When it comes to a design by committee, the proverb "too many cooks spoil the broth" applies perfectly. No matter how experienced and qualified product designers and other involved parties are, working as a committee with equal opinions is counterproductive. It lacks data-driven decisions, a unified vision, and a team structure.
Why else does this collaborative effort yield poor results? Let's take a closer look.
Design by committee is a form of democratic teamwork. It involves a group of designers, stakeholders, and clients working on the same project and sharing equally valid opinions. When each person's opinion carries the same weight and there’s no established decision-making process, the next version may not fulfill users’ needs and will likely have low quality.
While design by committee sounds like an excellent collaborative effort, in reality, it's addressing the collaboration without structure, data-driven decisions, and processes to organize a system to include the right parties and the right time.
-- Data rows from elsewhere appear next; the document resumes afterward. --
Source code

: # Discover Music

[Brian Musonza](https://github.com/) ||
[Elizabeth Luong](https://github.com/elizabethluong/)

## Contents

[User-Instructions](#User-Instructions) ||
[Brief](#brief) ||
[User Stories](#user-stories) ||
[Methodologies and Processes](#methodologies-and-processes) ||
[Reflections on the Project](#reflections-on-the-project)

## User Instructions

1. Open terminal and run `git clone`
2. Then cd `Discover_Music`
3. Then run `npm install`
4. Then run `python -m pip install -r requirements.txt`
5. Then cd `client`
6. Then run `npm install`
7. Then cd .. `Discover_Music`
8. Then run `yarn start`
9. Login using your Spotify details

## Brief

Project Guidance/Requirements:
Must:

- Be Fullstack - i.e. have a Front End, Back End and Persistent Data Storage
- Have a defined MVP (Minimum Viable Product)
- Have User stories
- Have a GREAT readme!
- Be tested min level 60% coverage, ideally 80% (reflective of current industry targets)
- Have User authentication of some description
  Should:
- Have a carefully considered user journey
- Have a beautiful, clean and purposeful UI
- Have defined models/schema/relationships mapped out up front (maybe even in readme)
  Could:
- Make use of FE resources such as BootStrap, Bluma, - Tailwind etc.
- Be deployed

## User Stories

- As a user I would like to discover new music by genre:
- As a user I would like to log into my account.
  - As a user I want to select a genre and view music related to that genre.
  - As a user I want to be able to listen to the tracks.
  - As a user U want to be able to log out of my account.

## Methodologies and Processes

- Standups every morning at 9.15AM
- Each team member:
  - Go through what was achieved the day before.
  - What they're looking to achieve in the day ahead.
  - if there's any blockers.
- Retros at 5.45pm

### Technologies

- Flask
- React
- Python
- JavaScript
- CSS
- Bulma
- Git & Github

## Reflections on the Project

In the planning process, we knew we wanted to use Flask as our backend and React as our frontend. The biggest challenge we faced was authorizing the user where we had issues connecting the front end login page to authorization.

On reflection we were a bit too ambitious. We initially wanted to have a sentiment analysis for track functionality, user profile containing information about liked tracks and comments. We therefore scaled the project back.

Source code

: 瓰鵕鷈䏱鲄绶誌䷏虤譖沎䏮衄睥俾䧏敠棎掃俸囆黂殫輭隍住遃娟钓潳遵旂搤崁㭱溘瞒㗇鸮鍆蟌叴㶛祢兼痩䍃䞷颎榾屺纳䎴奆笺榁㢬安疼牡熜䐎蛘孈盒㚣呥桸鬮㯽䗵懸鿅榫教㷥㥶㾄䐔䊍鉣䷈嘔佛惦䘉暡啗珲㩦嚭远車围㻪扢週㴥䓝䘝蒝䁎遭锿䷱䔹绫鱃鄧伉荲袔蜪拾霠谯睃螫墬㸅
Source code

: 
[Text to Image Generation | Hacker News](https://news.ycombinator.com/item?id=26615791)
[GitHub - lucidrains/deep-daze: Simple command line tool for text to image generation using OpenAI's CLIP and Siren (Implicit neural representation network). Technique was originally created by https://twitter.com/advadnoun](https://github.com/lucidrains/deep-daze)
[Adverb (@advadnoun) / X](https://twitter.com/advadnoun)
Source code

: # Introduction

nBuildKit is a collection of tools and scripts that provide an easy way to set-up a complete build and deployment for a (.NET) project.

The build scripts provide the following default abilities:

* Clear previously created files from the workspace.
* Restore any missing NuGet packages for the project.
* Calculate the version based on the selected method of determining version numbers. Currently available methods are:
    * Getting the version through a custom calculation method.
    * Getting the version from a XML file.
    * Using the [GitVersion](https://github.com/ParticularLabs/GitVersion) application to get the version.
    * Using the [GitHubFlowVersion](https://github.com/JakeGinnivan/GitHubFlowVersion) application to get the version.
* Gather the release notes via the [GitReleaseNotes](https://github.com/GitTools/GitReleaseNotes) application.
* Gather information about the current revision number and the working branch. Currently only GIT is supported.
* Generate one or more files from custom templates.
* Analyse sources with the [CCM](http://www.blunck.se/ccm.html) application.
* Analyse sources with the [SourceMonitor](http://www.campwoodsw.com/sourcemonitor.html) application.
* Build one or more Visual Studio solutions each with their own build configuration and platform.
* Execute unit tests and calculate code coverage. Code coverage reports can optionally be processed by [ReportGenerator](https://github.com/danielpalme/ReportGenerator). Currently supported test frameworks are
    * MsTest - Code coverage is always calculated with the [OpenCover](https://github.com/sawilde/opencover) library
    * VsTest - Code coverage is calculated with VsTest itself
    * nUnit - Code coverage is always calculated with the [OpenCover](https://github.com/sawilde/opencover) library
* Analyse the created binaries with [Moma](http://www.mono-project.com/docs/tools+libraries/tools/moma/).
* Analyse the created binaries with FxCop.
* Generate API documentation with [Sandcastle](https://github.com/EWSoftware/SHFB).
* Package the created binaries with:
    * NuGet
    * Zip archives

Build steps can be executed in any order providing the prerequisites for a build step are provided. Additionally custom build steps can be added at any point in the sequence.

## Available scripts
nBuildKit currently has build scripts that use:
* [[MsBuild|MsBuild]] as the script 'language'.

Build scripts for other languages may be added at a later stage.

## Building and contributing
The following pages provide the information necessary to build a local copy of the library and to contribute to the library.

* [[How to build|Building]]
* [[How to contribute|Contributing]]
Unorganized team structures without a guideline to use data to make decisions will experience design by the committee. Opposing views will increase as the number of people working on the project increases.
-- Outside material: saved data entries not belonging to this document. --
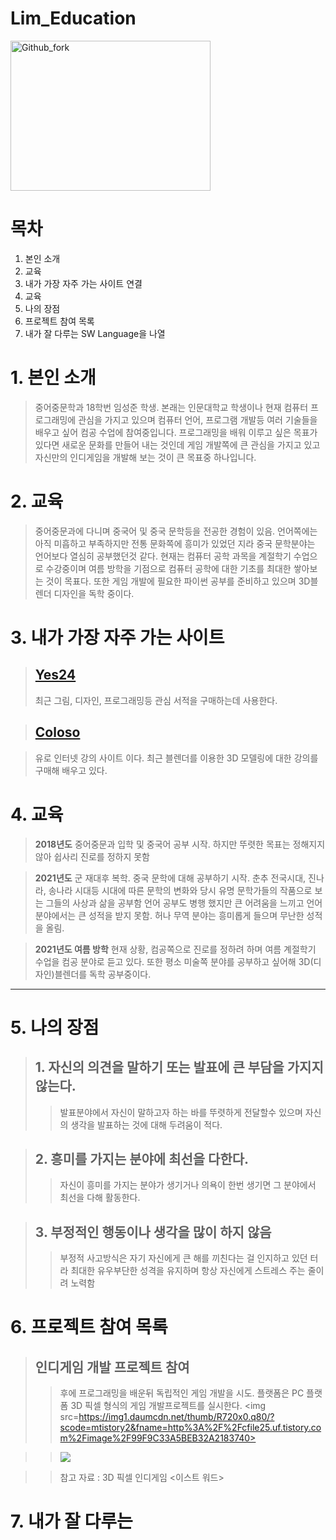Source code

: # Lim_Education

<img src=http://www.adinews.co.kr/news/photo/202101/53495_95597_2917.jpg width="320px" height="240px"
title="1080" alt="Github_fork"></img><br/>

# 목차

1. 본인 소개
2. 교육
3. 내가 가장 자주 가는 사이트 연결
4. 교육
5. 나의 장점
6. 프로젝트 참여 목록
7. 내가 잘 다루는 SW Language을 나열

# 1. 본인 소개

> 중어중문학과 18학번 임성준 학생. 본래는 인문대학교 학생이나 현재 컴퓨터 프로그래밍에 관심을 가지고 있으며 컴퓨터 언어, 프로그램 개발등 여러 기술들을 배우고 싶어 컴공 수업에 참여중입니다.
> 프로그래밍을 배워 이루고 싶은 목표가 있다면 새로운 문화를 만들어 내는 것인데 게임 개발쪽에 큰 관심을 가지고 있고 자신만의 인디게임을 개발해 보는 것이 큰 목표중 하나입니다.

# 2. 교육

> 중어중문과에 다니며 중국어 및 중국 문학등을 전공한 경험이 있음. 언어쪽에는 아직 미흡하고 부족하지만 전통 문화쪽에 흥미가 있었던 지라 중국 문학분야는 언어보다 열심히 공부했던것 같다. 
> 현재는  컴퓨터 공학 과목을 계절학기 수업으로 수강중이며 여름 방학을 기점으로 컴퓨터 공학에 대한 기초를 최대한 쌓아보는 것이 목표다. 
> 또한 게임 개발에 필요한 파이썬 공부를 준비하고 있으며 3D블렌더 디자인을 독학 중이다.

# 3. 내가 가장 자주 가는 사이트

> ## [Yes24](http://www.yes24.com/main/default.aspx?ysmchn=ggl&ysmcpm=google-sponsor&ysmtac=ppc&ysmtrm=%EC%98%88%EC%8A%A424&pid=123487&cosemkid=go14913756274107498&gclid=EAIaIQobChMI4_isjpG-8QIVzb2WCh13Hw9CEAAYASAAEgKwg_D_BwE)
> 
> 최근 그림, 디자인, 프로그래밍등 관심 서적을 구매하는데 사용한다.

> ## [Coloso](https://coloso.co.kr/?gclid=EAIaIQobChMIocbqv5K-8QIVwdaWCh0yJQRiEAAYASAAEgKbp_D_BwE)

> 유로 인터넷 강의 사이트 이다. 최근 블렌더를 이용한 3D 모델링에 대한 강의를 구매해 배우고 있다.

# 4. 교육

> **2018년도** 중어중문과 입학 및 중국어 공부 시작. 하지만 뚜렷한 목표는 정해지지 않아 쉽사리 진로를 정하지 못함

> **2021년도** 군 재대후 복학. 중국 문학에 대해 공부하기 시작. 춘추 전국시대, 진나라, 송나라 시대등 시대에 따른 문학의 변화와 당시 유명 문학가들의 작품으로 보는 그들의 사상과 삶을 공부함
> 언어 공부도 병행 했지만 큰 어려움을 느끼고 언어분야에서는 큰 성적을 받지 못함. 허나 무역 분야는 흥미롭게 들으며 무난한 성적을 올림.

> **2021년도 여름 방학** 현재 상황, 컴공쪽으로 진로를 정하려 하며 여름 계절학기 수업을 컴공 분야로 듣고 있다. 또한 평소 미술쪽 분야를 공부하고 싶어해 3D(디자인)블렌더를 독학 공부중이다.

-----------------------------------------------

# 5. 나의 장점

> ## 1. 자신의 의견을 말하기 또는 발표에 큰 부담을 가지지 않는다.
>> 발표분야에서 자신이 말하고자 하는 바를 뚜렷하게 전달할수 있으며 자신의 생각을 발표하는 것에 대해 두려움이 적다.

> ## 2. 흥미를 가지는 분야에 최선을 다한다.
>> 자신이 흥미를 가지는 분야가 생기거나 의욕이 한번 생기면 그 분야에서 최선을 다해 활동한다.

> ## 3. 부정적인 행동이나 생각을 많이 하지 않음
>> 부정적 사고방식은 자기 자신에게 큰 해를 끼친다는 걸 인지하고 있던 터라 최대한 유우부단한 성격을 유지하며 항상 자신에게 스트레스 주는  줄이려 노력함

# 6. 프로젝트 참여 목록

> ## 인디게임 개발 프로젝트 참여
>> 후에 프로그래밍을 배운뒤 독립적인 게임 개발을 시도. 플랫폼은 PC 플랫폼
>> 3D 픽셀 형식의 게임 개발프로젝트를 실시한다.
>> <img src=https://img1.daumcdn.net/thumb/R720x0.q80/?scode=mtistory2&fname=http%3A%2F%2Fcfile25.uf.tistory.com%2Fimage%2F99F9C33A5BEB32A2183740>

>> <img src=https://i.pinimg.com/originals/a7/f3/68/a7f368440da184e693891c6cca178eb9.png>

>> 참고 자료 : 3D 픽셀 인디게임 <이스트 워드>

# 7. 내가 잘 다루는 
>> 
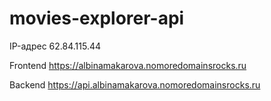 # movies-explorer-api

IP-адрес 62.84.115.44

Frontend https://albinamakarova.nomoredomainsrocks.ru

Backend https://api.albinamakarova.nomoredomainsrocks.ru

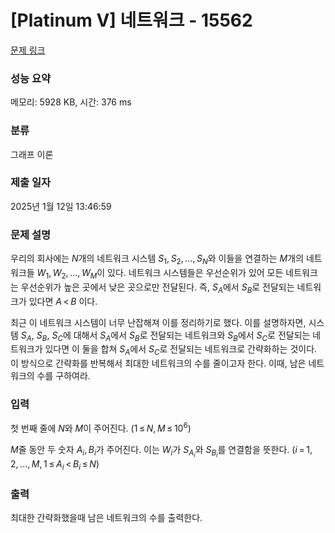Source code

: # [Platinum V] 네트워크 - 15562 

[문제 링크](https://www.acmicpc.net/problem/15562) 

### 성능 요약

메모리: 5928 KB, 시간: 376 ms

### 분류

그래프 이론

### 제출 일자

2025년 1월 12일 13:46:59

### 문제 설명

<p>우리의 회사에는 <em>N</em>개의 네트워크 시스템 <em>S</em><sub>1</sub>, <em>S</em><sub>2</sub>, ..., <em>S</em><sub><em>N</em></sub>와 이들을 연결하는 <em>M</em>개의 네트워크들 <em>W</em><sub>1</sub>, <em>W</em><sub>2</sub>, ..., <em>W</em><sub><em>M</em></sub>이 있다. 네트워크 시스템들은 우선순위가 있어 모든 네트워크는 우선순위가 높은 곳에서 낮은 곳으로만 전달된다. 즉, <em>S</em><sub><em>A</em></sub>에서 <em>S</em><sub><em>B</em></sub>로 전달되는 네트워크가 있다면 <em>A</em> < <em>B</em> 이다.</p>

<p>최근 이 네트워크 시스템이 너무 난잡해져 이를 정리하기로 했다. 이를 설명하자면, 시스템 <em>S</em><sub><em>A</em></sub>, <em>S</em><sub><em>B</em></sub>, <em>S</em><sub><em>C</em></sub>에 대해서 <em>S</em><sub><em>A</em></sub>에서 <em>S</em><sub><em>B</em></sub>로 전달되는 네트워크와 <em>S</em><sub><em>B</em></sub>에서 <em>S</em><sub><em>C</em></sub>로 전달되는 네트워크가 있다면 이 둘을 합쳐 <em>S</em><sub><em>A</em></sub>에서 <em>S</em><sub><em>C</em></sub>로 전달되는 네트워크로 간략화하는 것이다. 이 방식으로 간략화를 반복해서 최대한 네트워크의 수를 줄이고자 한다. 이때, 남은 네트워크의 수를 구하여라.</p>

### 입력 

 <p>첫 번째 줄에 <em>N</em>와 <em>M</em>이 주어진다. (1 ≤ <em>N</em>, <em>M</em> ≤ 10<sup>6</sup>)</p>

<p><em>M</em>줄 동안 두 숫자 <em>A</em><sub><em>i</em></sub>, <em>B</em><sub><em>i</em></sub>가 주어진다. 이는 <em>W</em><sub><em>i</em></sub>가 <em>S</em><sub><em>A</em><sub><em>i</em></sub></sub>와 <em>S</em><sub><em>B</em><sub><em>i</em></sub></sub>를 연결함을 뜻한다. (<em>i</em> = 1, 2, ..., <em>M</em>, 1 ≤ <em>A</em><sub><em>i</em></sub> < <em>B</em><sub><em>i</em></sub> ≤ <em>N</em>)</p>

### 출력 

 <p>최대한 간략화했을때 남은 네트워크의 수를 출력한다.</p>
Since design is a creative process that becomes even more subjective without data, it can be difficult to agree on one opinion. That's when compromises come in. In many other collaborative efforts, a compromise can be an excellent decision. In product design, it usually produces low-quality results.
Besides being ineffective, design by committee is a time-consuming process. Collecting opinions and finding a compromise can take a while, especially when several stakeholders are involved.
Successful product design is rarely achieved by one designer working on the entire project. It's a collaboration of different roles and stakeholders on the team. To make valid and useful decisions for the platform design, it's imperative to implement structure.
You should consistently maintain user feedback to identify and validate from tests how the user is thinking. However, design by committee involves doing the guesswork without qualitative and quantitative data to validate hypotheses. Another problem is without roles identified or a team structure, opinions and preferences carry the same weight—it's unorganized and challenging to know which ones are important to continue with user research and testing to validate them.
The effective collaborative design process organizes teams and their roles so they can make considerations at the appropriate time for hypotheses to be validated in support of existing data or to further validate leading and suggestive data as to how the interactions and interface of a product design screen ought to be. By doing this, we can suspend the problem and fasten the designing processes so that when opinions are shared, they’re appropriate and relevant.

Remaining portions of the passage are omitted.